Sunday, October 4, 2009

C.V.12

Cistuvaert V. Moon 12. What a shit hole.

From the station it looks much like every other ball of rock I've ever seen. What terrible lives mudders must live. My parents are miners, the backbone of the Federation; their feet have never touched dirt. Neither have mine.

I can't understand mudders; who could trust a life not surrounded by metal, nothing between me and the cold but a thin layer of air? I get queasy just thinking about it; a cold sweat breaking out so fierce I'm surprised my sockets don't loosen. I know all about gravity; my parents trained me to slingshot well lips in case my drive ever quit and I could probably do the math in my head. Don't tell me shit about gravity; I've been in station when the plates failed and everything went flying: I trust gravity as far as I can warp it. My brain understands, it's my mind that wouldn't be caught dead mud side; it's my gut that knows it's wrong living under a thin blue haze of exhaust. Let's do an experiment: I'll take getting shot at in my ship anyday and you get shot at under an atmosphere; we'll see who lives longer.

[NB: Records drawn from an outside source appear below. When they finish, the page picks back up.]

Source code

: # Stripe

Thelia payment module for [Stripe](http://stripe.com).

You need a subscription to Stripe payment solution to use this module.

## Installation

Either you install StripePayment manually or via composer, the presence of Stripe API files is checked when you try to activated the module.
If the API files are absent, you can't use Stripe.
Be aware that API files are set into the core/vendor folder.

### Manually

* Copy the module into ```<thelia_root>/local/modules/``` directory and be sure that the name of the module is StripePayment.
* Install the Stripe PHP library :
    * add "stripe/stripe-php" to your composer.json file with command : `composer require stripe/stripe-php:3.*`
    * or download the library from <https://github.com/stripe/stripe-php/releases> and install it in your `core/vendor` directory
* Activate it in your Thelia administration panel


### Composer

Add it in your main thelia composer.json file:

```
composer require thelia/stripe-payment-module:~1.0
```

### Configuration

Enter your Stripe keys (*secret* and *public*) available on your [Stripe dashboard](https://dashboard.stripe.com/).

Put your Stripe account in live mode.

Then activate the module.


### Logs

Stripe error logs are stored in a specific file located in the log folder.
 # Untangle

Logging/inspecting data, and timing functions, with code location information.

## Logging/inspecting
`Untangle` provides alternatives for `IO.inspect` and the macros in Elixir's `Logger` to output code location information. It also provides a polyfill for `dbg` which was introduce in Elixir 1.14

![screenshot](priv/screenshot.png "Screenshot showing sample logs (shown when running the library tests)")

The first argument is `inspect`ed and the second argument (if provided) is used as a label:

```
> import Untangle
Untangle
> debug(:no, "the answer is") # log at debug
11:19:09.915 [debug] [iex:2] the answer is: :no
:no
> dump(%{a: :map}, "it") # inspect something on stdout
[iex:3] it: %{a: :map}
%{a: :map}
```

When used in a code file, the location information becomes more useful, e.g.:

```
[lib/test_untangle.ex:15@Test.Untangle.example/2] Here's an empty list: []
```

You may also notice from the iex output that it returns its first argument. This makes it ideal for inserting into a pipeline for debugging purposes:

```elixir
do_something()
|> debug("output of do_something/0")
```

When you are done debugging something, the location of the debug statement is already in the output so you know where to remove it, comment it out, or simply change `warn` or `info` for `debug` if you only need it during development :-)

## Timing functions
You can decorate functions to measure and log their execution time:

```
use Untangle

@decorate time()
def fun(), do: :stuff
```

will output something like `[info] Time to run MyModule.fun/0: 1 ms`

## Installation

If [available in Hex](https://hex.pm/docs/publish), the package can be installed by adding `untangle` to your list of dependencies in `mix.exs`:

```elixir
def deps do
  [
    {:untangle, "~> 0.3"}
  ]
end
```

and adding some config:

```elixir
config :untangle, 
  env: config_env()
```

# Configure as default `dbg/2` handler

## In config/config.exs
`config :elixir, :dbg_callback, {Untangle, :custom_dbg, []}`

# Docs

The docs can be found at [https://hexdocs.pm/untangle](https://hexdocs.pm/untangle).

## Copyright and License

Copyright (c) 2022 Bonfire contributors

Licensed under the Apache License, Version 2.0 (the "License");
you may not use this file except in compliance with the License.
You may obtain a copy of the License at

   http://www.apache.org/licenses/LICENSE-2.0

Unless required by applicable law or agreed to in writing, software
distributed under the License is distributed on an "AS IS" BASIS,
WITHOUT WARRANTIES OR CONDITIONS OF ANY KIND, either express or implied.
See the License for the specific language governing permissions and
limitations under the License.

C.V.12 is a beautiful station; but whether human or station, beauty always comes with problems. It was designed to look like a dromis, one of the reptilian gliders back on Gallente; its double hammer head faces the moon, stylized wings swept back behind it in two graceful arcs curving around the central docking spine. Almost anywhere you go in here you have a clear view of space, the moon, or the multitude of ships coming and going constantly from the dock. This also means it takes forever to get anywhere, riding the tram on the long trip along the spinal arcs. Give me a squat, ugly tin can station anyday that I can cut straight along the diameter of and bam I'm where I want to be. Better yet, let me stay out of stations as much as possible. I'm only here now because I've got to get my certs. I'll bet my parents have taught me more about mining than most of the profs here at CAS have known, but the Feds won't hire you, and the corps won't take the time to shoot at you, unless you've got the certs to back it up; so CAS will own my body for a while.

At least they are fairly generous. Taxes can allow you to be that way I suppose. I've been given a room, a cybernetics book, and a Velator tucked off in a very out of the way niche of the bay. Artisticly designed stations have plenty of out of the way niches, and this one is naturally a long tram ride from my room. If I know CAS, the Velator is stored along with about a thousand others, the product of engineering classes at the school. Nothing'll give you confidence in your equipment like a ship constructed by C students.

Gotta go now. Someone named Jarck Feritte has left a message on COSMOS and wants to talk to me.